Work task: Give the data again in full, with every character unchanged.

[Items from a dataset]
--- START ---

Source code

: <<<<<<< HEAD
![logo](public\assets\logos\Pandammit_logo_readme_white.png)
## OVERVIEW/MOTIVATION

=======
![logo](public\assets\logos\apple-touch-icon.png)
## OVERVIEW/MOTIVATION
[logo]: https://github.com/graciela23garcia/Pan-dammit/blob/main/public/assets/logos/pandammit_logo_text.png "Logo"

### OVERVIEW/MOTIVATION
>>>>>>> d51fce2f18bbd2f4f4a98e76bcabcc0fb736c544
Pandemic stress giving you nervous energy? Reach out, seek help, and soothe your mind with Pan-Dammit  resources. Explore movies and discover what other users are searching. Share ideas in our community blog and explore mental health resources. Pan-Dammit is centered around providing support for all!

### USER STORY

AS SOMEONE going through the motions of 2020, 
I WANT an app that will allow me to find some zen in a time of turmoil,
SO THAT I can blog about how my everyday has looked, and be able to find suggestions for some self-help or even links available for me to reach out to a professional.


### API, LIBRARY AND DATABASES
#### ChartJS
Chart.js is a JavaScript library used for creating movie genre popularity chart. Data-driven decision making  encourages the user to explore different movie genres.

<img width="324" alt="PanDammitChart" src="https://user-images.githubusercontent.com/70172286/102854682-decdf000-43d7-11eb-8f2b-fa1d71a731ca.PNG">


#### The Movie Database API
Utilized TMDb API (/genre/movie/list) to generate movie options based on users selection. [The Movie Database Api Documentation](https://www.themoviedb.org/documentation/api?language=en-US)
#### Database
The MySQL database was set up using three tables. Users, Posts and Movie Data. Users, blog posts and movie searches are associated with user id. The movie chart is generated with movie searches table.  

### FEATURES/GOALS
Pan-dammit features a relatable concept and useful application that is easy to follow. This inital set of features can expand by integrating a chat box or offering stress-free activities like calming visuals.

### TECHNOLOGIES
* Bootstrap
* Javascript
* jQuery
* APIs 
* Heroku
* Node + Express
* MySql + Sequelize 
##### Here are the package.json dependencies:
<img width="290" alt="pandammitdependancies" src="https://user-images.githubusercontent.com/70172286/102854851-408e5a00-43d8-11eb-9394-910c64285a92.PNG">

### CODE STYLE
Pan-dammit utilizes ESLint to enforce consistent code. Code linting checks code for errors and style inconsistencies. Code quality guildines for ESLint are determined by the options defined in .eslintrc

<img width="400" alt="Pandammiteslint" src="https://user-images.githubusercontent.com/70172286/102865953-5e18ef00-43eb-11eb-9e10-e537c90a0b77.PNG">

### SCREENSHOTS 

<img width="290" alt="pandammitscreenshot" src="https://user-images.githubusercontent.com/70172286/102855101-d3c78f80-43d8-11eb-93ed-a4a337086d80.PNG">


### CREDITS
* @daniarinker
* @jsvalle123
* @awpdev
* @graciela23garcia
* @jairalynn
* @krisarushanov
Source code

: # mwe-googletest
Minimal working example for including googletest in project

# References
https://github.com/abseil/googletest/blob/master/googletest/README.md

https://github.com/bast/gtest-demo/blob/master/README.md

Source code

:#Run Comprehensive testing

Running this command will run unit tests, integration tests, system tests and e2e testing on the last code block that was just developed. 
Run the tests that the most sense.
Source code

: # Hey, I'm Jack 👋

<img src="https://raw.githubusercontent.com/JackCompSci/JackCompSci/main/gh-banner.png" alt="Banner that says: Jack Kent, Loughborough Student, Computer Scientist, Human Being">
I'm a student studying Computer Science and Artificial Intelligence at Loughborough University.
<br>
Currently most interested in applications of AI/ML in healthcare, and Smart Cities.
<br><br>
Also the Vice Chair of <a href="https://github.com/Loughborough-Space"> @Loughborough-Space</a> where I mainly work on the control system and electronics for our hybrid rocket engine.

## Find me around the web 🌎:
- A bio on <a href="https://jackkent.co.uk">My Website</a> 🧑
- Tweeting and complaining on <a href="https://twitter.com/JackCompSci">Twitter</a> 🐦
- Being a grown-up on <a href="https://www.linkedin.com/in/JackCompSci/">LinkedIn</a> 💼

--- END ---

Response to this exercise:
Source code

: <<<<<<< HEAD
![logo](public\assets\logos\Pandammit_logo_readme_white.png)
## OVERVIEW/MOTIVATION

=======
![logo](public\assets\logos\apple-touch-icon.png)
## OVERVIEW/MOTIVATION
[logo]: https://github.com/graciela23garcia/Pan-dammit/blob/main/public/assets/logos/pandammit_logo_text.png "Logo"

### OVERVIEW/MOTIVATION
>>>>>>> d51fce2f18bbd2f4f4a98e76bcabcc0fb736c544
Pandemic stress giving you nervous energy? Reach out, seek help, and soothe your mind with Pan-Dammit  resources. Explore movies and discover what other users are searching. Share ideas in our community blog and explore mental health resources. Pan-Dammit is centered around providing support for all!

### USER STORY

AS SOMEONE going through the motions of 2020, 
I WANT an app that will allow me to find some zen in a time of turmoil,
SO THAT I can blog about how my everyday has looked, and be able to find suggestions for some self-help or even links available for me to reach out to a professional.


### API, LIBRARY AND DATABASES
#### ChartJS
Chart.js is a JavaScript library used for creating movie genre popularity chart. Data-driven decision making  encourages the user to explore different movie genres.

<img width="324" alt="PanDammitChart" src="https://user-images.githubusercontent.com/70172286/102854682-decdf000-43d7-11eb-8f2b-fa1d71a731ca.PNG">


#### The Movie Database API
Utilized TMDb API (/genre/movie/list) to generate movie options based on users selection. [The Movie Database Api Documentation](https://www.themoviedb.org/documentation/api?language=en-US)
#### Database
The MySQL database was set up using three tables. Users, Posts and Movie Data. Users, blog posts and movie searches are associated with user id. The movie chart is generated with movie searches table.  

### FEATURES/GOALS
Pan-dammit features a relatable concept and useful application that is easy to follow. This inital set of features can expand by integrating a chat box or offering stress-free activities like calming visuals.

### TECHNOLOGIES
* Bootstrap
* Javascript
* jQuery
* APIs 
* Heroku
* Node + Express
* MySql + Sequelize 
##### Here are the package.json dependencies:
<img width="290" alt="pandammitdependancies" src="https://user-images.githubusercontent.com/70172286/102854851-408e5a00-43d8-11eb-9394-910c64285a92.PNG">

### CODE STYLE
Pan-dammit utilizes ESLint to enforce consistent code. Code linting checks code for errors and style inconsistencies. Code quality guildines for ESLint are determined by the options defined in .eslintrc

<img width="400" alt="Pandammiteslint" src="https://user-images.githubusercontent.com/70172286/102865953-5e18ef00-43eb-11eb-9e10-e537c90a0b77.PNG">

### SCREENSHOTS 

<img width="290" alt="pandammitscreenshot" src="https://user-images.githubusercontent.com/70172286/102855101-d3c78f80-43d8-11eb-93ed-a4a337086d80.PNG">


### CREDITS
* @daniarinker
* @jsvalle123
* @awpdev
* @graciela23garcia
* @jairalynn
* @krisarushanov
Source code

: # mwe-googletest
Minimal working example for including googletest in project

# References
https://github.com/abseil/googletest/blob/master/googletest/README.md

https://github.com/bast/gtest-demo/blob/master/README.md

Source code

:#Run Comprehensive testing

Running this command will run unit tests, integration tests, system tests and e2e testing on the last code block that was just developed. 
Run the tests that the most sense.
Source code

: # Hey, I'm Jack 👋

<img src="https://raw.githubusercontent.com/JackCompSci/JackCompSci/main/gh-banner.png" alt="Banner that says: Jack Kent, Loughborough Student, Computer Scientist, Human Being">
I'm a student studying Computer Science and Artificial Intelligence at Loughborough University.
<br>
Currently most interested in applications of AI/ML in healthcare, and Smart Cities.
<br><br>
Also the Vice Chair of <a href="https://github.com/Loughborough-Space"> @Loughborough-Space</a> where I mainly work on the control system and electronics for our hybrid rocket engine.

## Find me around the web 🌎:
- A bio on <a href="https://jackkent.co.uk">My Website</a> 🧑
- Tweeting and complaining on <a href="https://twitter.com/JackCompSci">Twitter</a> 🐦
- Being a grown-up on <a href="https://www.linkedin.com/in/JackCompSci/">LinkedIn</a> 💼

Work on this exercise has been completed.